Sayangnya, dia tidak segera jalan. Diraihnya botol air mineral, diteguk, lalu memutar setengah badannya, "Sudah siap, Pak?"
Kami memasuki Jalan Prof. Dr. Satrio, sayup-sayup suara adzan berkumandang, malam menjelang. Cuaca di daerah tersebut tampak bersahaja. Hari itu matahari memang tidak terlalu terik.
Data Badan Meteorologi, Krematologi, dan Geofisika (BMKG) menunjukkan bahwa rata-rata suhu terendah udara di DKI Jakarta dari Juli hingga Oktober 2018 adalah 25 derajat celcius, sedangkan suhu tertingginya mencapai 32 derajat celcius.
"Di motor tiap hari bawa 5 botol minum gede, Pak," aku pria yang telah berprofesi sebagai pengemudi daring selama 3 tahun ini.

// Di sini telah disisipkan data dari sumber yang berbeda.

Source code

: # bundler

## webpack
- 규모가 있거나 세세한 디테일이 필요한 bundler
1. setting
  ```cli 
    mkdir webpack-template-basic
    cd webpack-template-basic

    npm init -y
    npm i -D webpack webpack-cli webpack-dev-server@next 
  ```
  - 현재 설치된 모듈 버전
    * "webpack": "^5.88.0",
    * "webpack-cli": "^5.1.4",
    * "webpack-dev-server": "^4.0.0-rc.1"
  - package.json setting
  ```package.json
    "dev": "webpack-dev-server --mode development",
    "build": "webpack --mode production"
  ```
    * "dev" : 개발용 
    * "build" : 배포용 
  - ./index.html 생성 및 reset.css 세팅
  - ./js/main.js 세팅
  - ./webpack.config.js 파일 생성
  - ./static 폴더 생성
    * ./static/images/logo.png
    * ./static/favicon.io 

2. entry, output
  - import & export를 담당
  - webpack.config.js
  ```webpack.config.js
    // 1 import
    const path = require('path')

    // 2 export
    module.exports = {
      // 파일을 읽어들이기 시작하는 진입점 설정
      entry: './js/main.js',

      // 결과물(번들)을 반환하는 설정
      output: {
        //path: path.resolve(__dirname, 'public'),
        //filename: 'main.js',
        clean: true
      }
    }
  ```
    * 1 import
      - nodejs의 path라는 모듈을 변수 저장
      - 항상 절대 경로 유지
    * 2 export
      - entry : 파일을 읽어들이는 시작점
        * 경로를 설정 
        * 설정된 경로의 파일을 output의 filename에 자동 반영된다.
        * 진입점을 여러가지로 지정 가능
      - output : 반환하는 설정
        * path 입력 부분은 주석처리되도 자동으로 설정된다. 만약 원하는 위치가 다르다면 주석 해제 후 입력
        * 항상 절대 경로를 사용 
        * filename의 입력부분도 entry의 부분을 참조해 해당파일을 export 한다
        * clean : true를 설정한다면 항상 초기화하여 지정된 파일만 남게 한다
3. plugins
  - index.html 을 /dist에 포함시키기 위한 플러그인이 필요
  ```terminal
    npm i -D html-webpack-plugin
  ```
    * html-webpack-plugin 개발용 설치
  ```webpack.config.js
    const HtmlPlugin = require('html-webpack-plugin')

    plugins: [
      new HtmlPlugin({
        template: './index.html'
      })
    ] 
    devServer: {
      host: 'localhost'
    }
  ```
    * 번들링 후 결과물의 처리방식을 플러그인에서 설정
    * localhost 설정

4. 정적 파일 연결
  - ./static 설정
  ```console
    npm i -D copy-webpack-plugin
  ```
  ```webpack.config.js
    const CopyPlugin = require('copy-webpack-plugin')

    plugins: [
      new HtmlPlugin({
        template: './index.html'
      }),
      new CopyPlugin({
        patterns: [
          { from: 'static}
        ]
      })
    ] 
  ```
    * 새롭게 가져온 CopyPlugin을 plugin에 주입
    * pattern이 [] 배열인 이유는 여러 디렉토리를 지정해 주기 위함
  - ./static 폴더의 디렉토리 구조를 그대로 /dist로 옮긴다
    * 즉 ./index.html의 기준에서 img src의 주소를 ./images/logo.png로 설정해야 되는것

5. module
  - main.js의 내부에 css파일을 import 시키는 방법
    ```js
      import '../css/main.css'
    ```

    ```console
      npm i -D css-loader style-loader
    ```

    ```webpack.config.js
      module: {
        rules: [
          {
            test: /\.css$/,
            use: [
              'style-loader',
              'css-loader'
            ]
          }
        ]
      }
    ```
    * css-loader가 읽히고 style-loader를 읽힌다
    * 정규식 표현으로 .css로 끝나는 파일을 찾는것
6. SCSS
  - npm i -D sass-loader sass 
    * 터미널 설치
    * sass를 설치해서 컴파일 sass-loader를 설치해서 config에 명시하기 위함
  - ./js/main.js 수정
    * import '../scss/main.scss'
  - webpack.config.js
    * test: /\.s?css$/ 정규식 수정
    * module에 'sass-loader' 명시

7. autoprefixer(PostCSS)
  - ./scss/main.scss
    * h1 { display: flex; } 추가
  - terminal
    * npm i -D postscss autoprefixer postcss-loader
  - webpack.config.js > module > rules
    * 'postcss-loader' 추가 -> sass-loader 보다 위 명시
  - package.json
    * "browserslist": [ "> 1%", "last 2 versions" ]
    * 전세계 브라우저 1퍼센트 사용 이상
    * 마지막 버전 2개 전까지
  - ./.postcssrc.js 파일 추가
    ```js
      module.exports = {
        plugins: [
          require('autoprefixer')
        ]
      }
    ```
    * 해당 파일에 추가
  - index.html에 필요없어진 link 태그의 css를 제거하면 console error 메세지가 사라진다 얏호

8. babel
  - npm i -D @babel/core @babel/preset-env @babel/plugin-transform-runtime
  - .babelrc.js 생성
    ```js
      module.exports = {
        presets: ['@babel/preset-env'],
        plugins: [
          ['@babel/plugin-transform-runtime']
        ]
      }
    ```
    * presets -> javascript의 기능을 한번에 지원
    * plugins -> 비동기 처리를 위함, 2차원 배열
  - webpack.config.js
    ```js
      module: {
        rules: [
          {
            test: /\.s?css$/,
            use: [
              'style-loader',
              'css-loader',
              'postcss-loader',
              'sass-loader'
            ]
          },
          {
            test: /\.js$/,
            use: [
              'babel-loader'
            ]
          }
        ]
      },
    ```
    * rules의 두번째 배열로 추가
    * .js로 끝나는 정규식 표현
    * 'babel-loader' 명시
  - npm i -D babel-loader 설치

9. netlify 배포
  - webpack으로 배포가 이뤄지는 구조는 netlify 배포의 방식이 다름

"Air mineral yang 1500 ml itu?" saya penasaran.
"Iya, Pak."
Dia harus berada di jalanan setiap hari dari pukul 6 pagi hingga 9 malam. Pada pukul 12 siang, pria berusia 36 tahun ini akan mengambil jeda sejam untuk makan dan istirahat.
"Saya belinya per kardus, jadi lebih hemat. Kalau per botol, hitung-hitungannya mahal."
Hal ini mengingatkan saya pada seorang pengemudi lain, Husein, 47 tahun. Meskipun dia berlatar belakang pendidikan gizi, pria asal Fakfak, Papua Barat ini mengaku hanya meminum 2 botol air mineral ukuran 600 ml selama berkendara seharian.
"Oh, tapi tiap pagi sebelum keluar rumah jam 6, saya sudah minum air tiga gelas, Bang."
Berbeda dengan Ariyanto, pengemudi yang mengantarkan saya dari Blok M ke Kemang beberapa hari lalu ini hanya meminum satu botol air mineral berukuran 600 ml di siang hari. Untuk alasan penghematan, dia mengaku hanya akan memperbanyak konsumsi air minum ketika di rumah.